Assignment
Look through the entries for the string "在他看来", and copy each line that holds it.

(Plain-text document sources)

────────────────────

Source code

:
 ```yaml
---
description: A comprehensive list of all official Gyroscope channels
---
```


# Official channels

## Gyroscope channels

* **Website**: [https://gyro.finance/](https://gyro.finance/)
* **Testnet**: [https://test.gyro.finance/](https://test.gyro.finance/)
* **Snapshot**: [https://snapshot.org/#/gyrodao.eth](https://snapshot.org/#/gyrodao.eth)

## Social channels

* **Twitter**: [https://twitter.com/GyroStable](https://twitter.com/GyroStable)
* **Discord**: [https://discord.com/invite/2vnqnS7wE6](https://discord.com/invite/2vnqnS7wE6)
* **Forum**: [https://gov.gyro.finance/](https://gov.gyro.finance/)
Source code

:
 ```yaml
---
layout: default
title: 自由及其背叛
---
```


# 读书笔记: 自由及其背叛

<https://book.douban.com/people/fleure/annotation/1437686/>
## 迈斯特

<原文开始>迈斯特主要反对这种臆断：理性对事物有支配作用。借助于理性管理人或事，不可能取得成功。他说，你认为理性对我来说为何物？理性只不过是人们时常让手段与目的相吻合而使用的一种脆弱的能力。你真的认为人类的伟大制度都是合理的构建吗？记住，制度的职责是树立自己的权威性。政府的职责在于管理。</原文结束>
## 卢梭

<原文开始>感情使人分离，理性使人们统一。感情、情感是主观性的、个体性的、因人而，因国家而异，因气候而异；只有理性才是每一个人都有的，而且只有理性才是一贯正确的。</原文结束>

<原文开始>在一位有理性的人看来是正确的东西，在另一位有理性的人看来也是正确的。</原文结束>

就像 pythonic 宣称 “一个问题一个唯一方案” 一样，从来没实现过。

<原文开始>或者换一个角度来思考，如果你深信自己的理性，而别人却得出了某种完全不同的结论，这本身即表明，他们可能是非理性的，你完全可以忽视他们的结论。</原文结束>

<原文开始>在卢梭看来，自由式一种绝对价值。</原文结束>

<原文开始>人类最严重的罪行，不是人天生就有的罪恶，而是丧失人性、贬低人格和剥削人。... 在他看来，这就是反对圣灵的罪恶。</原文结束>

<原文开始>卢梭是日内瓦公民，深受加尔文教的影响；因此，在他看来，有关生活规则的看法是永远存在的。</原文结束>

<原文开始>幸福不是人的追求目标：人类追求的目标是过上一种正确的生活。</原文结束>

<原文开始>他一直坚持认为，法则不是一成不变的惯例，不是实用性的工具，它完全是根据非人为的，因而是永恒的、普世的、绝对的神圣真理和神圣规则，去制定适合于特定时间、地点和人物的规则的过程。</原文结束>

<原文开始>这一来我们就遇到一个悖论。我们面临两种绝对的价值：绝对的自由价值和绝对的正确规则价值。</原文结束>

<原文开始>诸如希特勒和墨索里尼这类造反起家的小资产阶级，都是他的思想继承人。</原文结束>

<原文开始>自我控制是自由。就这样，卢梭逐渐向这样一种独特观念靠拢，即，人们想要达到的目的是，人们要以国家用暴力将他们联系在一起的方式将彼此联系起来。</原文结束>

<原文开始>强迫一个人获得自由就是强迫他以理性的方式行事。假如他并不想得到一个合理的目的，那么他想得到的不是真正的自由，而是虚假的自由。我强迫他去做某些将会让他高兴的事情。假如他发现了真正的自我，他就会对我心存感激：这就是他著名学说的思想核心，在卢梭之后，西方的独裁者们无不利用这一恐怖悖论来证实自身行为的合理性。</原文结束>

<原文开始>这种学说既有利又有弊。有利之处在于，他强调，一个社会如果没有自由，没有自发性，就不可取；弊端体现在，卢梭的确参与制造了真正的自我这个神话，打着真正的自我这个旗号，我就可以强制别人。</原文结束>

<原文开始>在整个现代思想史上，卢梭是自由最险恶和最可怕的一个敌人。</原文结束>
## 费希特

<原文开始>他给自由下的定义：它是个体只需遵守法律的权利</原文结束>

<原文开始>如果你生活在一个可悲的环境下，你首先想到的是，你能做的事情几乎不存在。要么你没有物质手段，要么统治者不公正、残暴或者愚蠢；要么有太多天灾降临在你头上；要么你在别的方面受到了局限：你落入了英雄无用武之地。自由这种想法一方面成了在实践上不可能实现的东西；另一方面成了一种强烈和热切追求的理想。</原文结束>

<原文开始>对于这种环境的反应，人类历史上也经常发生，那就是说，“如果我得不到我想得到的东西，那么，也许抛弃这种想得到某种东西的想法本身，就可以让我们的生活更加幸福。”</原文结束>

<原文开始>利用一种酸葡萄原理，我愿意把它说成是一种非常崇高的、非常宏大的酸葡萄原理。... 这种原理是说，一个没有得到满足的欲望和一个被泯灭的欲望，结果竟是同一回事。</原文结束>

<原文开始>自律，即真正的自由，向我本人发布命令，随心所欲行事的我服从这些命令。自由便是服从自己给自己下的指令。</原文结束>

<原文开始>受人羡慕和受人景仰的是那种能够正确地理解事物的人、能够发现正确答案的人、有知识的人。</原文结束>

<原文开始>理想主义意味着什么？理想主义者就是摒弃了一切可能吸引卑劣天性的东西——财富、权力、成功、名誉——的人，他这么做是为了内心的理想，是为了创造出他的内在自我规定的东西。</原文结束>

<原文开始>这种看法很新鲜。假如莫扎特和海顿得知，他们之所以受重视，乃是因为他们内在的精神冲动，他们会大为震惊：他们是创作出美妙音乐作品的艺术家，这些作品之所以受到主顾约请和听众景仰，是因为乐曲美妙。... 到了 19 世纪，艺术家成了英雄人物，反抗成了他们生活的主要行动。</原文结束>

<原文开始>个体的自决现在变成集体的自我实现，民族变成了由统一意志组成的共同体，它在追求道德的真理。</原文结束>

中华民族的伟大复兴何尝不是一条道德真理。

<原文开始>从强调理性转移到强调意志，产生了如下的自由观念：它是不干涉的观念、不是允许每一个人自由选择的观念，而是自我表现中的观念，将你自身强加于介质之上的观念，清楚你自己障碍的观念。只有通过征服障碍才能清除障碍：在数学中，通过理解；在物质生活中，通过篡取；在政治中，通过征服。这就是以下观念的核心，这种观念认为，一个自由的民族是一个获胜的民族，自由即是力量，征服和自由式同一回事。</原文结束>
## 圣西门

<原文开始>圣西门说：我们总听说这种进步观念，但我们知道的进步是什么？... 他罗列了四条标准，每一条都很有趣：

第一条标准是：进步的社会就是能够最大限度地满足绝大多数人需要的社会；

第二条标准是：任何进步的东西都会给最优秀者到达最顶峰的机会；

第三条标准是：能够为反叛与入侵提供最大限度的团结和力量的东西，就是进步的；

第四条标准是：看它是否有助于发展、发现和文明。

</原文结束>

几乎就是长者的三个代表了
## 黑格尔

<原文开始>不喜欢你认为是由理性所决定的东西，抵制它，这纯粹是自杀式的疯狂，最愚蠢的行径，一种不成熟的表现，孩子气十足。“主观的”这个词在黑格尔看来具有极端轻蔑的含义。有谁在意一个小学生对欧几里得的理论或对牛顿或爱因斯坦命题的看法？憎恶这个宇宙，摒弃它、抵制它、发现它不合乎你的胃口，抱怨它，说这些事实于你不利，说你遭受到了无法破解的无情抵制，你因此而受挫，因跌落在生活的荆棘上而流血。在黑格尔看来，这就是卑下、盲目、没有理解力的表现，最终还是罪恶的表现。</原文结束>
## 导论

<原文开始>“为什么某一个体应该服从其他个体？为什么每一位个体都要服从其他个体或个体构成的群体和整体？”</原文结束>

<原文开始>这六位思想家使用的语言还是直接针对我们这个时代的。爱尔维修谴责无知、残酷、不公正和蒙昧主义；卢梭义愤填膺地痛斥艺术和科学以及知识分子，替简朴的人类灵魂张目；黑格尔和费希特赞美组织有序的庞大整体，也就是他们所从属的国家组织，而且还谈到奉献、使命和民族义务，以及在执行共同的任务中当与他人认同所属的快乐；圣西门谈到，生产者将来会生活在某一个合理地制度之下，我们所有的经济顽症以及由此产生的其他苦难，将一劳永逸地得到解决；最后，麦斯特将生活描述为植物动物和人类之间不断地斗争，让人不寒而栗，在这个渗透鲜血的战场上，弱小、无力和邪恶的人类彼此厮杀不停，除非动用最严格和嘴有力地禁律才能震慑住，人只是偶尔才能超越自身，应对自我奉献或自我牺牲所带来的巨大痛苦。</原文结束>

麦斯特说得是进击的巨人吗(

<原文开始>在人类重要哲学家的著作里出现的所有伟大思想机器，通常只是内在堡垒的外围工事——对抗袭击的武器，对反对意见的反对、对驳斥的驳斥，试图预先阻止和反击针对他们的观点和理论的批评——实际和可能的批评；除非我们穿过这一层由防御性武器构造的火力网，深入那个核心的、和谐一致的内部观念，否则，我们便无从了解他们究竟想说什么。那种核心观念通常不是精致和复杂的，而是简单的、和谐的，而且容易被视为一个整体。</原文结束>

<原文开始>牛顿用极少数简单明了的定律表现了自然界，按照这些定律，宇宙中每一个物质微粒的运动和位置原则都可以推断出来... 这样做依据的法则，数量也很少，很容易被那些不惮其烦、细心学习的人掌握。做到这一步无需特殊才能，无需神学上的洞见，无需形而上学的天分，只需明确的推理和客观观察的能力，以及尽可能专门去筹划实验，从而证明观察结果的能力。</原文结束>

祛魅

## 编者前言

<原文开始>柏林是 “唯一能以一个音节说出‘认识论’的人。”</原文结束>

────────────────────

Task response
<原文开始>人类最严重的罪行，不是人天生就有的罪恶，而是丧失人性、贬低人格和剥削人。... 在他看来，这就是反对圣灵的罪恶。</原文结束>
<原文开始>卢梭是日内瓦公民，深受加尔文教的影响；因此，在他看来，有关生活规则的看法是永远存在的。</原文结束>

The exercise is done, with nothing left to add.